現在では行政書士・ファイナンシャルプランナーとして活躍する傍ら、フリーライターとして精力的に活動中。広範な知識をもとに市民法務から企業法務まで幅広く手掛ける。
目次
自己所有なら借地上の建物を他人に貸しても問題ない
法律上、他人から借りている物を別の誰かに貸す(転貸)するには貸主の許可が必要です。無断での転貸があった場合、貸主は契約の解除をすることができるとされています(民法612条)。
では、他人から土地を借り、その上にマイホームを建てて居住している人が、そのマイホームを誰かに貸し出した場合はどうでしょうか?イメージとしては、転勤中、誰もいないマイホームを貸し家として貸し出すなどといったことが該当します。
この場合、土地の転貸に当たるとして貸主の承諾が必要になるのでしょうか?答えはNOで、この場合は土地の転貸に当たらず、貸主の承諾は原則として必要ありません。
一見、土地の上の建物を貸し出すと、実質的に土地を利用する人も変わるため、土地の転貸に当たると思われるかもしれませんが、実は借地上にある自己所有の建物を貸す行為は転貸に当たらず、貸主の承諾も不要なのです。
なぜなら、あくまでも貸しているのは土地上にある建物であり、建物所有のために土地を借りているという本質的な部分に変化がないからです。
ただし、契約内容によっては問題になることも
基本的に、借地上に所有しているマイホームを誰かに貸したとしても、土地の転貸とはならず、問題となりません。
しかし、土地の所有者との契約内容によっては、この点が問題となることがあるのです。それは、土地の貸主との間で土地上の建物を貸し出すのを禁止する取り決めがあり、それについて合理的な理由がある場合です。
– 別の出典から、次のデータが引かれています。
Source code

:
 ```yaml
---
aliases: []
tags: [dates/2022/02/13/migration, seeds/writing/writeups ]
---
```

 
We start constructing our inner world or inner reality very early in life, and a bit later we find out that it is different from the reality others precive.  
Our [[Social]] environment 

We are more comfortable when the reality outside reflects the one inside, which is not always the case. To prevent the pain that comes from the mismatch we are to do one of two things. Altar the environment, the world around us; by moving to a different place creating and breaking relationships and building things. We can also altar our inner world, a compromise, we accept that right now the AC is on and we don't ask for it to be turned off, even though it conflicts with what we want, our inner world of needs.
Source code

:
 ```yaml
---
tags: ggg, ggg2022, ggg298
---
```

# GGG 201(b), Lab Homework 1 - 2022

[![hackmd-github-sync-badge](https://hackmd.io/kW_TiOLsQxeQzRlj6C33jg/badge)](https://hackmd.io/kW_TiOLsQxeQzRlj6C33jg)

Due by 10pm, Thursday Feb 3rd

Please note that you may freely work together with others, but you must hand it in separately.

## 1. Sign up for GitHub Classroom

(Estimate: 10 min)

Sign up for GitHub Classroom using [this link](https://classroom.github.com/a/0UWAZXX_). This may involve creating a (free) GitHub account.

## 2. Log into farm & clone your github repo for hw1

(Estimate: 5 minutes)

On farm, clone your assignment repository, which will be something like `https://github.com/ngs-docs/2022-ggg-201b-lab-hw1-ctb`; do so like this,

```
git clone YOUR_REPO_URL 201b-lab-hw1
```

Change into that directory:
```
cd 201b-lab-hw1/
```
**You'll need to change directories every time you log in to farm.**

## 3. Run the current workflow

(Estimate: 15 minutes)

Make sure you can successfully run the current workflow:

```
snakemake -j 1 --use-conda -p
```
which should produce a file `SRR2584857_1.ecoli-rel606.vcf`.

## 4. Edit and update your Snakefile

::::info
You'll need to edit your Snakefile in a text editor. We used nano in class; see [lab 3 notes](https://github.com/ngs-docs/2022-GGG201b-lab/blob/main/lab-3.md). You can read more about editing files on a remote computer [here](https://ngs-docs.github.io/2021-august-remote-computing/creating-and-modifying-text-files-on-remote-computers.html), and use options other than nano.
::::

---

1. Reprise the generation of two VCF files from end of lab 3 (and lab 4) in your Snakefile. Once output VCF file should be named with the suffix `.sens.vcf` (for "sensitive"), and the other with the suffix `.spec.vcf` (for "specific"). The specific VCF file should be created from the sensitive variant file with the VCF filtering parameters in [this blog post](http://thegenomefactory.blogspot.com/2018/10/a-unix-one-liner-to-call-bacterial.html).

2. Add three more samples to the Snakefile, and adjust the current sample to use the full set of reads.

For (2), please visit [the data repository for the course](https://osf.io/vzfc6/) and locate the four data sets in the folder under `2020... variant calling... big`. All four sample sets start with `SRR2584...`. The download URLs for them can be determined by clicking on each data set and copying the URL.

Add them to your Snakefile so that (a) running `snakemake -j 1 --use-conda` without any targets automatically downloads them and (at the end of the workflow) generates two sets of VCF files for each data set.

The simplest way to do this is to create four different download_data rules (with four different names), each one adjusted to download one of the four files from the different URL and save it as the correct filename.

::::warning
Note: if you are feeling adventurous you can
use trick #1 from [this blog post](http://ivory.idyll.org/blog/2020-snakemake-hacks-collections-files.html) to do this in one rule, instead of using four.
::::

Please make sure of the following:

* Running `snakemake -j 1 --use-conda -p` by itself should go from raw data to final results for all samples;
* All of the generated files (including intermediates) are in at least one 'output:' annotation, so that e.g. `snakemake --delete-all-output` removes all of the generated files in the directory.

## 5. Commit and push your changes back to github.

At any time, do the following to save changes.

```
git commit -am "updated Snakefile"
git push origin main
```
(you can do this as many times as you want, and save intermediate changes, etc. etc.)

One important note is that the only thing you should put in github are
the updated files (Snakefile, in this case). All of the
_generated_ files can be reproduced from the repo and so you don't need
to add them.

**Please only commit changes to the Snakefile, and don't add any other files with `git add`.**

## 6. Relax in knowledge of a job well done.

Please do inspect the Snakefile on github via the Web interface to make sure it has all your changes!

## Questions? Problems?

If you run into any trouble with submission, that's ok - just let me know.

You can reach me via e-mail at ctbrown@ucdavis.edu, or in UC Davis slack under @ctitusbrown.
土地の契約書を一度確認してみてください。土地の上の建物を他人に貸すことを禁じる規定がある場合、無断で土地の上の建物を他人に貸してしまうと、状況次第では土地の貸主から契約解除の申し出などをされてしまう可能性があります。
土地上の建物を貸すことが禁止されている場合はどうするべき?
もし、土地の賃貸借契約において土地上の建物を誰かに貸すことが禁じられている場合、まずは土地の貸主となる方に相談してみてください。
転勤の期間だけという条件であれば、相談に応じてもらえる場合があります。いわなければ大丈夫だろうと、無断で建物を貸し出していると、トラブルの原因となることもあるため注意してください。
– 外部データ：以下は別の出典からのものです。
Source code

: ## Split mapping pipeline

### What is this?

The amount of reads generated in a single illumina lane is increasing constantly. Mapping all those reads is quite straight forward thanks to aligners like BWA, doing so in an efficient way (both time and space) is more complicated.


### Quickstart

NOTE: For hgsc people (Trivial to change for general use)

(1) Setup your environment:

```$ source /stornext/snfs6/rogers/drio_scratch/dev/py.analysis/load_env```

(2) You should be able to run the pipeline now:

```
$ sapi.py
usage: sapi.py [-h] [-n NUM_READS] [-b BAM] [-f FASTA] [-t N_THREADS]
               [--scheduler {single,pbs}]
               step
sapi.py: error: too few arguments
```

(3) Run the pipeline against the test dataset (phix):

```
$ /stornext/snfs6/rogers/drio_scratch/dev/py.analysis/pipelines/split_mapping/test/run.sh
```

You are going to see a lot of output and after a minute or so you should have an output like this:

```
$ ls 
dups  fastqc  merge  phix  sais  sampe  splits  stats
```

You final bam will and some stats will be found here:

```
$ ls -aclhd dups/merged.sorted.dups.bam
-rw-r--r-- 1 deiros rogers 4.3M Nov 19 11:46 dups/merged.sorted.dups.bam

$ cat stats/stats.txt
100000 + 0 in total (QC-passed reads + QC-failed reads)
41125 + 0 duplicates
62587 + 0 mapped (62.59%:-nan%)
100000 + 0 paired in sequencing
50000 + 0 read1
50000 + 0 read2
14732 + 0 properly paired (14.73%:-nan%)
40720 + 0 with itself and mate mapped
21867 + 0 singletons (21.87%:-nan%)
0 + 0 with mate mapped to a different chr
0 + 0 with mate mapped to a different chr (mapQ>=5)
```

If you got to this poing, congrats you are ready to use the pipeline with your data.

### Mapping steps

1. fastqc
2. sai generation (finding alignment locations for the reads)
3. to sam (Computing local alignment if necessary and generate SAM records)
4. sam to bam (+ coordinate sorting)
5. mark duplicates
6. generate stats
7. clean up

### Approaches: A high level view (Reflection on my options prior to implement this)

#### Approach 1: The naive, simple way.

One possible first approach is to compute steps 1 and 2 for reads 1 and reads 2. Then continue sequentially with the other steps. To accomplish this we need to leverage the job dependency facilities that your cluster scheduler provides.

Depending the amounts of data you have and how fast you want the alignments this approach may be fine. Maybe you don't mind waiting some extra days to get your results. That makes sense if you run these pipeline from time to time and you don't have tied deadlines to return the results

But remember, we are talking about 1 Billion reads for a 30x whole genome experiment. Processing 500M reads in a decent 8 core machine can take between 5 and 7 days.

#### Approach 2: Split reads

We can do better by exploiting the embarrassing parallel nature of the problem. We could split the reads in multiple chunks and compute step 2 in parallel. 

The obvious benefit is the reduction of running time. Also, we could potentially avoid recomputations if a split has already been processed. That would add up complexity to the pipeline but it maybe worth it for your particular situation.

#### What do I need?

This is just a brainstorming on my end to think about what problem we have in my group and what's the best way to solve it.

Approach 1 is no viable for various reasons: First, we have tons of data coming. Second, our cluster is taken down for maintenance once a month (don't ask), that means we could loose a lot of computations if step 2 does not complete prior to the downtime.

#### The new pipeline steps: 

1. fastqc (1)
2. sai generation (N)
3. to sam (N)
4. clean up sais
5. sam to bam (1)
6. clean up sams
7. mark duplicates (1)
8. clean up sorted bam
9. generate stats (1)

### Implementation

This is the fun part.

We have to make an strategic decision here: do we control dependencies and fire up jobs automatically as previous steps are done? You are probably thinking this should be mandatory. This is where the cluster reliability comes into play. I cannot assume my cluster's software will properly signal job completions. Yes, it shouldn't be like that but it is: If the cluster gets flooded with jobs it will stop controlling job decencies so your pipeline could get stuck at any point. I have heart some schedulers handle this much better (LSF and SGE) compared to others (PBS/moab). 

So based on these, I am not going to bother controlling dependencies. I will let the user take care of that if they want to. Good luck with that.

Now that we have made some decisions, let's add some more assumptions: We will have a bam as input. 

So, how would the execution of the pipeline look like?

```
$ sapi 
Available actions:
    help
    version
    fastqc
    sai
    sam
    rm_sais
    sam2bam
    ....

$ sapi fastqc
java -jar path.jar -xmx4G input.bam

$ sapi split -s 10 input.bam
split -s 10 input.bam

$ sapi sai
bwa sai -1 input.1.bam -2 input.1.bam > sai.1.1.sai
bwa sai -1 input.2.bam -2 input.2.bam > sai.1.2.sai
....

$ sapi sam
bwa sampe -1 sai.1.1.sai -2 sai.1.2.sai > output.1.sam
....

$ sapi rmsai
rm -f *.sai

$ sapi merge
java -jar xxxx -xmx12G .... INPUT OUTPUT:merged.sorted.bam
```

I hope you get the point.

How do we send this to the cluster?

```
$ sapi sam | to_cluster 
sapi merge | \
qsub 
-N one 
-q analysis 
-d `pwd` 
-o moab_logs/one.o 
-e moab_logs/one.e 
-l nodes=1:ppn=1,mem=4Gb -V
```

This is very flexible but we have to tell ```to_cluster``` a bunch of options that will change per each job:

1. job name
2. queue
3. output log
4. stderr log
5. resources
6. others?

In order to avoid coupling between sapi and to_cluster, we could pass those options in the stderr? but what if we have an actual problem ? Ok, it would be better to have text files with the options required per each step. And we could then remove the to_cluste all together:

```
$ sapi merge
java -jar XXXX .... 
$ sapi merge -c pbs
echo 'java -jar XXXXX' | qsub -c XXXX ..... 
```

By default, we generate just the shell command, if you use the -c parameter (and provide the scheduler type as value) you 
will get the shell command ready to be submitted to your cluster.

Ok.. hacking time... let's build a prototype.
特にマイホームの所有を目的に土地を借りている場合、土地の所有者との付き合いは長期にわたることが想定されます。良好な関係を築き、マイホームに長く安定して住み続けるためにも、当初取り決めた契約内容を遵守するようにしてください。
転勤中のマイホームの取り扱いについては家族内でも充分な話し合いを
転勤が決まったとき、マイホームの取り扱いをどうするかは、まず家族内で充分に話し合うことが大切です。
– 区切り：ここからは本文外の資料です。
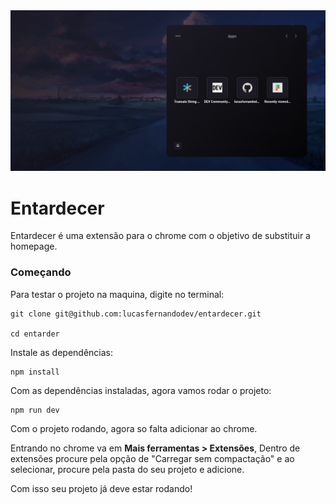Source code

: <img src="./docs/images/homepage.png" alt="screenshot homepage">

# Entardecer

Entardecer é uma extensão para o chrome com o objetivo de substituir a homepage.

### Começando

Para testar o projeto na maquina, digite no terminal: 

```
git clone git@github.com:lucasfernandodev/entardecer.git

cd entarder
```

Instale as dependências:

```
npm install
```

Com as dependências instaladas, agora vamos rodar o projeto:

```
npm run dev
```

Com o projeto rodando, agora so falta adicionar ao chrome.

Entrando no chrome va em <b> Mais ferramentas > Extensões</b>, Dentro de extensões procure pela opção de "Carregar sem compactação" e ao selecionar, procure pela pasta do seu projeto e adicione.

Com isso seu projeto já deve estar rodando!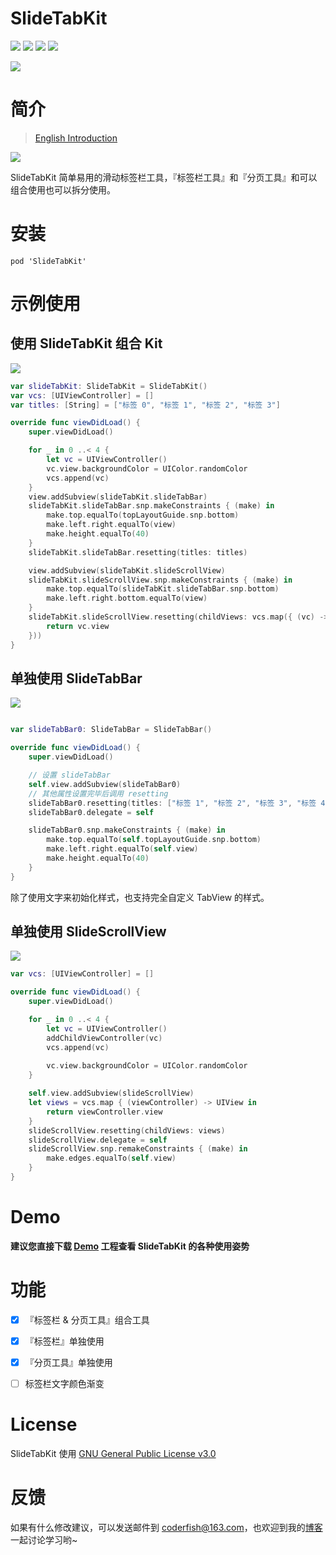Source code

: # SlideTabKit

![](https://img.shields.io/badge/language-swift-orange.svg) ![](https://img.shields.io/cocoapods/l/SlideTabKit.svg?style=flat) ![](https://img.shields.io/cocoapods/v/SlideTabKit.svg?style=flat) [![](https://img.shields.io/badge/weibo-@小鱼周凌宇-red.svg)](http://weibo.com/coderfish)

![](SlideTabKit.png)

# 简介 

> [English Introduction](README.md)

![](res/SlideTabKit-04.png)

SlideTabKit 简单易用的滑动标签栏工具，『标签栏工具』和『分页工具』和可以组合使用也可以拆分使用。

# 安装

```
pod 'SlideTabKit'
```

# 示例使用

## 使用 SlideTabKit 组合 Kit

![](res/SlideTabKit-01.gif)

```swift
var slideTabKit: SlideTabKit = SlideTabKit()
var vcs: [UIViewController] = []
var titles: [String] = ["标签 0", "标签 1", "标签 2", "标签 3"]

override func viewDidLoad() {
    super.viewDidLoad()

    for _ in 0 ..< 4 {
        let vc = UIViewController()
        vc.view.backgroundColor = UIColor.randomColor
        vcs.append(vc)
    }
    view.addSubview(slideTabKit.slideTabBar)
    slideTabKit.slideTabBar.snp.makeConstraints { (make) in
        make.top.equalTo(topLayoutGuide.snp.bottom)
        make.left.right.equalTo(view)
        make.height.equalTo(40)
    }
    slideTabKit.slideTabBar.resetting(titles: titles)

    view.addSubview(slideTabKit.slideScrollView)
    slideTabKit.slideScrollView.snp.makeConstraints { (make) in
        make.top.equalTo(slideTabKit.slideTabBar.snp.bottom)
        make.left.right.bottom.equalTo(view)
    }
    slideTabKit.slideScrollView.resetting(childViews: vcs.map({ (vc) -> UIView in
        return vc.view
    }))
}
```

## 单独使用 SlideTabBar

![](res/SlideTabKit-03.gif)

```swift

var slideTabBar0: SlideTabBar = SlideTabBar()

override func viewDidLoad() {
    super.viewDidLoad()

    // 设置 slideTabBar
    self.view.addSubview(slideTabBar0)
    // 其他属性设置完毕后调用 resetting
    slideTabBar0.resetting(titles: ["标签 1", "标签 2", "标签 3", "标签 4"])
    slideTabBar0.delegate = self

    slideTabBar0.snp.makeConstraints { (make) in
        make.top.equalTo(self.topLayoutGuide.snp.bottom)
        make.left.right.equalTo(self.view)
        make.height.equalTo(40)
    }
}
```

除了使用文字来初始化样式，也支持完全自定义 TabView 的样式。

## 单独使用 SlideScrollView

![](res/SlideTabKit-02.gif)

```swift
var vcs: [UIViewController] = []

override func viewDidLoad() {
    super.viewDidLoad()

    for _ in 0 ..< 4 {
        let vc = UIViewController()
        addChildViewController(vc)
        vcs.append(vc)
        
        vc.view.backgroundColor = UIColor.randomColor
    }

    self.view.addSubview(slideScrollView)
    let views = vcs.map { (viewController) -> UIView in
        return viewController.view
    }
    slideScrollView.resetting(childViews: views)
    slideScrollView.delegate = self
    slideScrollView.snp.remakeConstraints { (make) in
        make.edges.equalTo(self.view)
    }
}
```

# Demo

**建议您直接下载 [Demo](Demo) 工程查看 SlideTabKit 的各种使用姿势**

# 功能

- [x] 『标签栏 & 分页工具』组合工具
- [x] 『标签栏』单独使用
- [x] 『分页工具』单独使用
- [ ] 标签栏文字颜色渐变


# License

SlideTabKit 使用 [GNU General Public License v3.0](LICENSE)

# 反馈

如果有什么修改建议，可以发送邮件到 <coderfish@163.com>，也欢迎到我的[博客](http://zhoulingyu.com)一起讨论学习哟~




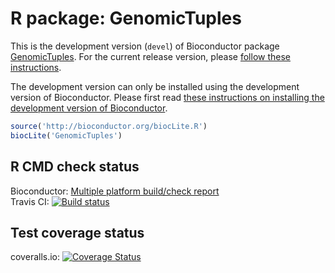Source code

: # R package: GenomicTuples
This is the development version (`devel`) of Bioconductor package 
[GenomicTuples](http://bioconductor.org/packages/devel/bioc/html/GenomicTuples.html). 
For the current release version, please 
[follow these instructions](http://bioconductor.org/packages/release/bioc/html/GenomicTuples.html).

The development version can only be installed using the development version of 
Bioconductor. Please first read 
[these instructions on installing the development version of Bioconductor](http://www.bioconductor.org/developers/how-to/useDevel/).

```R
source('http://bioconductor.org/biocLite.R')
biocLite('GenomicTuples')
```

## R CMD check status
Bioconductor: <a
href="http://master.bioconductor.org/checkResults/devel/bioc-LATEST/GenomicTuples/">Multiple
platform build/check report</a>  
Travis CI: <a href="https://travis-ci.org/PeteHaitch/GenomicTuples"><img src="https://travis-ci.org/PeteHaitch/GenomicTuples.svg?branch=master" alt="Build status"></a>

## Test coverage status
coveralls.io: [![Coverage Status](https://coveralls.io/repos/PeteHaitch/GenomicTuples/badge.svg)](https://coveralls.io/r/PeteHaitch/GenomicTuples)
借地部分についての取り決めはどうなっているのか、それを踏まえマイホームを貸し出すのか、それとも定期的に管理して維持するのか、などを話し合うのです。状況次第では、単身赴任ということもやむなしでしょう。
また、住宅ローンが残っていれば、金融機関への相談も必要となります。転勤中だけとはいえ、マイホームを誰かに貸し出すのであれば、事前の確認と準備を怠らないようにしておきましょう。